───── Exercise material

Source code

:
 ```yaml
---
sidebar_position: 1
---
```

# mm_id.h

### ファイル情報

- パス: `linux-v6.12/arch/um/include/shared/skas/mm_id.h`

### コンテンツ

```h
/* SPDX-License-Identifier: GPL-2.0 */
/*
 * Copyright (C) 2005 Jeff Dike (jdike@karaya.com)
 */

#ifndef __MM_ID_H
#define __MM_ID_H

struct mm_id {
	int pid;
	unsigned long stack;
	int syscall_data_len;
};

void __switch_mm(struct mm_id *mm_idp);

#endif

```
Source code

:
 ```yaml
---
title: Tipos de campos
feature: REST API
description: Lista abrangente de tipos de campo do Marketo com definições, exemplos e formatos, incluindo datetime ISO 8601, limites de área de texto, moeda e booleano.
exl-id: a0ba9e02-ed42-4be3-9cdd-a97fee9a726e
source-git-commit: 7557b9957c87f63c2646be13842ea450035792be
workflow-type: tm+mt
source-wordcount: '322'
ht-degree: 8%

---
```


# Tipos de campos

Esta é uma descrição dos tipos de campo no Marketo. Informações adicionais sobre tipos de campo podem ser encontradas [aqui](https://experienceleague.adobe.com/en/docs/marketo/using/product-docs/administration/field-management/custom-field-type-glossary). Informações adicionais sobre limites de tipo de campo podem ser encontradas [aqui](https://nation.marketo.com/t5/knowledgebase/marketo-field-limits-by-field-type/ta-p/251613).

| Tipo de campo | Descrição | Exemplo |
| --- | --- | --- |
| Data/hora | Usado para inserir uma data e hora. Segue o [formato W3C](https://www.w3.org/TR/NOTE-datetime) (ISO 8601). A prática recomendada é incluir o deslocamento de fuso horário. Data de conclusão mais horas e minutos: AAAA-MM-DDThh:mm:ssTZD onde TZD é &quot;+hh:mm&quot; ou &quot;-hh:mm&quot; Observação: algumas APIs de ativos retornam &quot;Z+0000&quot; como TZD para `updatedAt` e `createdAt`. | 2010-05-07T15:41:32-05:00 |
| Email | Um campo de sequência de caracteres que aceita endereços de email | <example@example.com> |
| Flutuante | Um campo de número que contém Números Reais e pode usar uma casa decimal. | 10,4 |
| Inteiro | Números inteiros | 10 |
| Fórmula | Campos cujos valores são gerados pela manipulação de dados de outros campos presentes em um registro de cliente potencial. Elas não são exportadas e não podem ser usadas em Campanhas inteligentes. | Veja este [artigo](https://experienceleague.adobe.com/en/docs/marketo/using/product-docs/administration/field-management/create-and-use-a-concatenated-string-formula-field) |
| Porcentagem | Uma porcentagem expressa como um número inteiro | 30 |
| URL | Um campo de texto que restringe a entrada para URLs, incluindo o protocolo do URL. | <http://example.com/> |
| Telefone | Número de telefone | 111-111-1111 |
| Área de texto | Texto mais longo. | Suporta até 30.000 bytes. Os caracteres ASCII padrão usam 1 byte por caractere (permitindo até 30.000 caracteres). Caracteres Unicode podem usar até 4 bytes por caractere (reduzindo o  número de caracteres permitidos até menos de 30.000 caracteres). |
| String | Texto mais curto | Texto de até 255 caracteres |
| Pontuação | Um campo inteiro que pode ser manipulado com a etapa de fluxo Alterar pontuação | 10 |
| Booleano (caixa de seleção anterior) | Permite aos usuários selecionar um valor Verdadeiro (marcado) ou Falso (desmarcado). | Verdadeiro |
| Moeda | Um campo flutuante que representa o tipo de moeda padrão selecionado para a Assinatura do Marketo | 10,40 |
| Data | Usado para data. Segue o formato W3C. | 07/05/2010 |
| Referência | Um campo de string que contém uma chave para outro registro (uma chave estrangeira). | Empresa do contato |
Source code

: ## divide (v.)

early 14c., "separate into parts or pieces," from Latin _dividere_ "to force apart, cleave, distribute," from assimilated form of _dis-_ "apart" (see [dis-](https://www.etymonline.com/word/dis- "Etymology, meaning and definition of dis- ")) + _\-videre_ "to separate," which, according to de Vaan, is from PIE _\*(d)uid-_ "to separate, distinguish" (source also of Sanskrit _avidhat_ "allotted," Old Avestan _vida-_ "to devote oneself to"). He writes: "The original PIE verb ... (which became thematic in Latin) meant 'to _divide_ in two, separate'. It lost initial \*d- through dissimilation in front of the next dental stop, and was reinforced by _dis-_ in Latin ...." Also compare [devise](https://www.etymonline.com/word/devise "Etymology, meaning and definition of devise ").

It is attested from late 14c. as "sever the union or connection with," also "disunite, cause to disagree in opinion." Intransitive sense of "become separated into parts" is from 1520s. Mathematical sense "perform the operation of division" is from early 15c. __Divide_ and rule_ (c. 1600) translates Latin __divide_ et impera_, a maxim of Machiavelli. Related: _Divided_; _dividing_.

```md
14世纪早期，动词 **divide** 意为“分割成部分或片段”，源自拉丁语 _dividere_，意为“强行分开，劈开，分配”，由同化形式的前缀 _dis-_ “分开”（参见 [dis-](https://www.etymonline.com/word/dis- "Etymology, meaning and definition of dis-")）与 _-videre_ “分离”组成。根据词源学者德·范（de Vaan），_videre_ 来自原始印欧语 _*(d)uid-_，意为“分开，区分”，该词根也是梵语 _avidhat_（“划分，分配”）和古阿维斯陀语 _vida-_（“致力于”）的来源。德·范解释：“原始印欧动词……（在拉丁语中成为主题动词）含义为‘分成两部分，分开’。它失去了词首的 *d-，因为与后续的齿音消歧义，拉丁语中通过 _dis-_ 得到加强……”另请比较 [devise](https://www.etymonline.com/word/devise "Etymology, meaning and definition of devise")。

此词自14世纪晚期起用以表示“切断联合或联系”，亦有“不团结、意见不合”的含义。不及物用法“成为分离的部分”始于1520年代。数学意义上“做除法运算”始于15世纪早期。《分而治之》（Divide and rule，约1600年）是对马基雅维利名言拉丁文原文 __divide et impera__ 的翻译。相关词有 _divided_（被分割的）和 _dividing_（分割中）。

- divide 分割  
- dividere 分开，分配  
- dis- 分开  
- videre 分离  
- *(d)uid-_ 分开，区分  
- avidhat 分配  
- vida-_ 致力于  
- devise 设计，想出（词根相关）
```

──────────

» Work required
From the records above, extract every line exactly as it stands.

» Exercise response
Source code

:
 ```yaml
---
sidebar_position: 1
---
```

# mm_id.h

### ファイル情報

- パス: `linux-v6.12/arch/um/include/shared/skas/mm_id.h`

### コンテンツ

```h
/* SPDX-License-Identifier: GPL-2.0 */
/*
 * Copyright (C) 2005 Jeff Dike (jdike@karaya.com)
 */

#ifndef __MM_ID_H
#define __MM_ID_H

struct mm_id {
	int pid;
	unsigned long stack;
	int syscall_data_len;
};

void __switch_mm(struct mm_id *mm_idp);

#endif

```
Source code

:
 ```yaml
---
title: Tipos de campos
feature: REST API
description: Lista abrangente de tipos de campo do Marketo com definições, exemplos e formatos, incluindo datetime ISO 8601, limites de área de texto, moeda e booleano.
exl-id: a0ba9e02-ed42-4be3-9cdd-a97fee9a726e
source-git-commit: 7557b9957c87f63c2646be13842ea450035792be
workflow-type: tm+mt
source-wordcount: '322'
ht-degree: 8%

---
```


# Tipos de campos

Esta é uma descrição dos tipos de campo no Marketo. Informações adicionais sobre tipos de campo podem ser encontradas [aqui](https://experienceleague.adobe.com/en/docs/marketo/using/product-docs/administration/field-management/custom-field-type-glossary). Informações adicionais sobre limites de tipo de campo podem ser encontradas [aqui](https://nation.marketo.com/t5/knowledgebase/marketo-field-limits-by-field-type/ta-p/251613).

| Tipo de campo | Descrição | Exemplo |
| --- | --- | --- |
| Data/hora | Usado para inserir uma data e hora. Segue o [formato W3C](https://www.w3.org/TR/NOTE-datetime) (ISO 8601). A prática recomendada é incluir o deslocamento de fuso horário. Data de conclusão mais horas e minutos: AAAA-MM-DDThh:mm:ssTZD onde TZD é &quot;+hh:mm&quot; ou &quot;-hh:mm&quot; Observação: algumas APIs de ativos retornam &quot;Z+0000&quot; como TZD para `updatedAt` e `createdAt`. | 2010-05-07T15:41:32-05:00 |
| Email | Um campo de sequência de caracteres que aceita endereços de email | <example@example.com> |
| Flutuante | Um campo de número que contém Números Reais e pode usar uma casa decimal. | 10,4 |
| Inteiro | Números inteiros | 10 |
| Fórmula | Campos cujos valores são gerados pela manipulação de dados de outros campos presentes em um registro de cliente potencial. Elas não são exportadas e não podem ser usadas em Campanhas inteligentes. | Veja este [artigo](https://experienceleague.adobe.com/en/docs/marketo/using/product-docs/administration/field-management/create-and-use-a-concatenated-string-formula-field) |
| Porcentagem | Uma porcentagem expressa como um número inteiro | 30 |
| URL | Um campo de texto que restringe a entrada para URLs, incluindo o protocolo do URL. | <http://example.com/> |
| Telefone | Número de telefone | 111-111-1111 |
| Área de texto | Texto mais longo. | Suporta até 30.000 bytes. Os caracteres ASCII padrão usam 1 byte por caractere (permitindo até 30.000 caracteres). Caracteres Unicode podem usar até 4 bytes por caractere (reduzindo o  número de caracteres permitidos até menos de 30.000 caracteres). |
| String | Texto mais curto | Texto de até 255 caracteres |
| Pontuação | Um campo inteiro que pode ser manipulado com a etapa de fluxo Alterar pontuação | 10 |
| Booleano (caixa de seleção anterior) | Permite aos usuários selecionar um valor Verdadeiro (marcado) ou Falso (desmarcado). | Verdadeiro |
| Moeda | Um campo flutuante que representa o tipo de moeda padrão selecionado para a Assinatura do Marketo | 10,40 |
| Data | Usado para data. Segue o formato W3C. | 07/05/2010 |
| Referência | Um campo de string que contém uma chave para outro registro (uma chave estrangeira). | Empresa do contato |
Source code

: ## divide (v.)

early 14c., "separate into parts or pieces," from Latin _dividere_ "to force apart, cleave, distribute," from assimilated form of _dis-_ "apart" (see [dis-](https://www.etymonline.com/word/dis- "Etymology, meaning and definition of dis- ")) + _\-videre_ "to separate," which, according to de Vaan, is from PIE _\*(d)uid-_ "to separate, distinguish" (source also of Sanskrit _avidhat_ "allotted," Old Avestan _vida-_ "to devote oneself to"). He writes: "The original PIE verb ... (which became thematic in Latin) meant 'to _divide_ in two, separate'. It lost initial \*d- through dissimilation in front of the next dental stop, and was reinforced by _dis-_ in Latin ...." Also compare [devise](https://www.etymonline.com/word/devise "Etymology, meaning and definition of devise ").

It is attested from late 14c. as "sever the union or connection with," also "disunite, cause to disagree in opinion." Intransitive sense of "become separated into parts" is from 1520s. Mathematical sense "perform the operation of division" is from early 15c. __Divide_ and rule_ (c. 1600) translates Latin __divide_ et impera_, a maxim of Machiavelli. Related: _Divided_; _dividing_.

```md
14世纪早期，动词 **divide** 意为“分割成部分或片段”，源自拉丁语 _dividere_，意为“强行分开，劈开，分配”，由同化形式的前缀 _dis-_ “分开”（参见 [dis-](https://www.etymonline.com/word/dis- "Etymology, meaning and definition of dis-")）与 _-videre_ “分离”组成。根据词源学者德·范（de Vaan），_videre_ 来自原始印欧语 _*(d)uid-_，意为“分开，区分”，该词根也是梵语 _avidhat_（“划分，分配”）和古阿维斯陀语 _vida-_（“致力于”）的来源。德·范解释：“原始印欧动词……（在拉丁语中成为主题动词）含义为‘分成两部分，分开’。它失去了词首的 *d-，因为与后续的齿音消歧义，拉丁语中通过 _dis-_ 得到加强……”另请比较 [devise](https://www.etymonline.com/word/devise "Etymology, meaning and definition of devise")。

此词自14世纪晚期起用以表示“切断联合或联系”，亦有“不团结、意见不合”的含义。不及物用法“成为分离的部分”始于1520年代。数学意义上“做除法运算”始于15世纪早期。《分而治之》（Divide and rule，约1600年）是对马基雅维利名言拉丁文原文 __divide et impera__ 的翻译。相关词有 _divided_（被分割的）和 _dividing_（分割中）。

- divide 分割  
- dividere 分开，分配  
- dis- 分开  
- videre 分离  
- *(d)uid-_ 分开，区分  
- avidhat 分配  
- vida-_ 致力于  
- devise 设计，想出（词根相关）
```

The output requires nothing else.